= Beginning of Section =

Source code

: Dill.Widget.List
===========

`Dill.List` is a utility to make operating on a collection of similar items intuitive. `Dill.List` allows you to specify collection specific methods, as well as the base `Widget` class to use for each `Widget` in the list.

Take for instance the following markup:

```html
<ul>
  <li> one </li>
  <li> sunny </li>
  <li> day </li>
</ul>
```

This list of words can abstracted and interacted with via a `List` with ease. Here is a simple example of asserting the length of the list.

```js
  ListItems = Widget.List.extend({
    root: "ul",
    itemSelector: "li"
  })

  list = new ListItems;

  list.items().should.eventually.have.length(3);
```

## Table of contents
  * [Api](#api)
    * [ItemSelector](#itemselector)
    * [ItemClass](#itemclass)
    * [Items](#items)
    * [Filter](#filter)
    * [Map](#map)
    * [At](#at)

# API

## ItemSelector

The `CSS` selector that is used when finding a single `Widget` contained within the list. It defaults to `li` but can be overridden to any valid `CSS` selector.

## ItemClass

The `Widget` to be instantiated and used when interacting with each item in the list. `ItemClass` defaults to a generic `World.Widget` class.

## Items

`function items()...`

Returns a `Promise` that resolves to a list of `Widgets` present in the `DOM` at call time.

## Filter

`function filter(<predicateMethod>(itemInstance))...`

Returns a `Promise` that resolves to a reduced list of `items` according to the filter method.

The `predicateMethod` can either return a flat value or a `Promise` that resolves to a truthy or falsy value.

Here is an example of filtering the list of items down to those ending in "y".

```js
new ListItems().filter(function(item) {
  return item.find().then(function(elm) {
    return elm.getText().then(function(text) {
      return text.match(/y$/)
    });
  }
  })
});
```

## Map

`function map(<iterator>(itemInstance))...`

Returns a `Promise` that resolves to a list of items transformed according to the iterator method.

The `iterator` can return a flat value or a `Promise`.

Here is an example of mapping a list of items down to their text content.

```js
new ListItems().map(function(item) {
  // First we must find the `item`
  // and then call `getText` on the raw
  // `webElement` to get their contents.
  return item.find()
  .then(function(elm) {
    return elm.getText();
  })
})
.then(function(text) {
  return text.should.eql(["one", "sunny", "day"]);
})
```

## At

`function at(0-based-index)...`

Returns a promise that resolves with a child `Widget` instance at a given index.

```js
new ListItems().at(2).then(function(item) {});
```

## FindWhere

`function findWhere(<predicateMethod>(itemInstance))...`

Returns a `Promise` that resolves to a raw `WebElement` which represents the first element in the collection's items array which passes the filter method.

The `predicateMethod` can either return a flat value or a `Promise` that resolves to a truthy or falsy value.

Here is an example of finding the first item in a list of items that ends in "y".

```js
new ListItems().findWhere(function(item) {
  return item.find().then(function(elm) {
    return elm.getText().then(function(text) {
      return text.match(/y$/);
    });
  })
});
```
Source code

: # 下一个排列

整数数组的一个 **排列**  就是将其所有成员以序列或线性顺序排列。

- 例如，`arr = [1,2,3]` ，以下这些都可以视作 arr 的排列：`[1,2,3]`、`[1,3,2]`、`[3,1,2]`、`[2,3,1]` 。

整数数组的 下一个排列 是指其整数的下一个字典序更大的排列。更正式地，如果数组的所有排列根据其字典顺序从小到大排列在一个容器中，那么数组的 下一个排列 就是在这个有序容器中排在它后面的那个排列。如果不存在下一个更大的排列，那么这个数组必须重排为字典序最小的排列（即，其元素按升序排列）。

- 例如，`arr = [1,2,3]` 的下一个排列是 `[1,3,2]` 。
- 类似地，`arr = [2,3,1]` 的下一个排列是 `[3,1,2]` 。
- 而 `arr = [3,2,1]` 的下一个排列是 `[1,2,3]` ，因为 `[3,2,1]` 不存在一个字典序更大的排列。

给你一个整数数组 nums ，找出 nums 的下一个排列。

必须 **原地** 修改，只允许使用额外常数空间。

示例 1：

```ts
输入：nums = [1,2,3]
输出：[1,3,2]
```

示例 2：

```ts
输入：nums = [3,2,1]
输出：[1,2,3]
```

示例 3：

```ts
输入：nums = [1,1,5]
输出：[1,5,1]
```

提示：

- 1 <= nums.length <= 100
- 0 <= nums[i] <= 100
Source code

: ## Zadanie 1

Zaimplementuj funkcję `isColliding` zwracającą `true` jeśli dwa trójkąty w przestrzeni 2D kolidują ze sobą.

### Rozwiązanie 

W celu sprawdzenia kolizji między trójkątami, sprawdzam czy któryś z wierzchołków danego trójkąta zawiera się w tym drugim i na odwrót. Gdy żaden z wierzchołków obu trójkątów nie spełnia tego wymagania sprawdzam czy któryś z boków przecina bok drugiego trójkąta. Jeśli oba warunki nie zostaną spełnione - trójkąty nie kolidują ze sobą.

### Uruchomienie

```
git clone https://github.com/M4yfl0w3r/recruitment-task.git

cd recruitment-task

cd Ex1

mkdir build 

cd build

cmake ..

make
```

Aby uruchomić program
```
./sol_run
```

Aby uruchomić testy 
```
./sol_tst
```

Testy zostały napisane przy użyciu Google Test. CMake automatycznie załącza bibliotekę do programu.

= End of Section =

▸ **What the task requires**
Word for word, repeat the records above.

▸ **Answer section**
Source code

: Dill.Widget.List
===========

`Dill.List` is a utility to make operating on a collection of similar items intuitive. `Dill.List` allows you to specify collection specific methods, as well as the base `Widget` class to use for each `Widget` in the list.

Take for instance the following markup:

```html
<ul>
  <li> one </li>
  <li> sunny </li>
  <li> day </li>
</ul>
```

This list of words can abstracted and interacted with via a `List` with ease. Here is a simple example of asserting the length of the list.

```js
  ListItems = Widget.List.extend({
    root: "ul",
    itemSelector: "li"
  })

  list = new ListItems;

  list.items().should.eventually.have.length(3);
```

## Table of contents
  * [Api](#api)
    * [ItemSelector](#itemselector)
    * [ItemClass](#itemclass)
    * [Items](#items)
    * [Filter](#filter)
    * [Map](#map)
    * [At](#at)

# API

## ItemSelector

The `CSS` selector that is used when finding a single `Widget` contained within the list. It defaults to `li` but can be overridden to any valid `CSS` selector.

## ItemClass

The `Widget` to be instantiated and used when interacting with each item in the list. `ItemClass` defaults to a generic `World.Widget` class.

## Items

`function items()...`

Returns a `Promise` that resolves to a list of `Widgets` present in the `DOM` at call time.

## Filter

`function filter(<predicateMethod>(itemInstance))...`

Returns a `Promise` that resolves to a reduced list of `items` according to the filter method.

The `predicateMethod` can either return a flat value or a `Promise` that resolves to a truthy or falsy value.

Here is an example of filtering the list of items down to those ending in "y".

```js
new ListItems().filter(function(item) {
  return item.find().then(function(elm) {
    return elm.getText().then(function(text) {
      return text.match(/y$/)
    });
  }
  })
});
```

## Map

`function map(<iterator>(itemInstance))...`

Returns a `Promise` that resolves to a list of items transformed according to the iterator method.

The `iterator` can return a flat value or a `Promise`.

Here is an example of mapping a list of items down to their text content.

```js
new ListItems().map(function(item) {
  // First we must find the `item`
  // and then call `getText` on the raw
  // `webElement` to get their contents.
  return item.find()
  .then(function(elm) {
    return elm.getText();
  })
})
.then(function(text) {
  return text.should.eql(["one", "sunny", "day"]);
})
```

## At

`function at(0-based-index)...`

Returns a promise that resolves with a child `Widget` instance at a given index.

```js
new ListItems().at(2).then(function(item) {});
```

## FindWhere

`function findWhere(<predicateMethod>(itemInstance))...`

Returns a `Promise` that resolves to a raw `WebElement` which represents the first element in the collection's items array which passes the filter method.

The `predicateMethod` can either return a flat value or a `Promise` that resolves to a truthy or falsy value.

Here is an example of finding the first item in a list of items that ends in "y".

```js
new ListItems().findWhere(function(item) {
  return item.find().then(function(elm) {
    return elm.getText().then(function(text) {
      return text.match(/y$/);
    });
  })
});
```
Source code

: # 下一个排列

整数数组的一个 **排列**  就是将其所有成员以序列或线性顺序排列。

- 例如，`arr = [1,2,3]` ，以下这些都可以视作 arr 的排列：`[1,2,3]`、`[1,3,2]`、`[3,1,2]`、`[2,3,1]` 。

整数数组的 下一个排列 是指其整数的下一个字典序更大的排列。更正式地，如果数组的所有排列根据其字典顺序从小到大排列在一个容器中，那么数组的 下一个排列 就是在这个有序容器中排在它后面的那个排列。如果不存在下一个更大的排列，那么这个数组必须重排为字典序最小的排列（即，其元素按升序排列）。

- 例如，`arr = [1,2,3]` 的下一个排列是 `[1,3,2]` 。
- 类似地，`arr = [2,3,1]` 的下一个排列是 `[3,1,2]` 。
- 而 `arr = [3,2,1]` 的下一个排列是 `[1,2,3]` ，因为 `[3,2,1]` 不存在一个字典序更大的排列。

给你一个整数数组 nums ，找出 nums 的下一个排列。

必须 **原地** 修改，只允许使用额外常数空间。

示例 1：

```ts
输入：nums = [1,2,3]
输出：[1,3,2]
```

示例 2：

```ts
输入：nums = [3,2,1]
输出：[1,2,3]
```

示例 3：

```ts
输入：nums = [1,1,5]
输出：[1,5,1]
```

提示：

- 1 <= nums.length <= 100
- 0 <= nums[i] <= 100
Source code

: ## Zadanie 1

Zaimplementuj funkcję `isColliding` zwracającą `true` jeśli dwa trójkąty w przestrzeni 2D kolidują ze sobą.

### Rozwiązanie 

W celu sprawdzenia kolizji między trójkątami, sprawdzam czy któryś z wierzchołków danego trójkąta zawiera się w tym drugim i na odwrót. Gdy żaden z wierzchołków obu trójkątów nie spełnia tego wymagania sprawdzam czy któryś z boków przecina bok drugiego trójkąta. Jeśli oba warunki nie zostaną spełnione - trójkąty nie kolidują ze sobą.

### Uruchomienie

```
git clone https://github.com/M4yfl0w3r/recruitment-task.git

cd recruitment-task

cd Ex1

mkdir build 

cd build

cmake ..

make
```

Aby uruchomić program
```
./sol_run
```

Aby uruchomić testy 
```
./sol_tst
```

Testy zostały napisane przy użyciu Google Test. CMake automatycznie załącza bibliotekę do programu.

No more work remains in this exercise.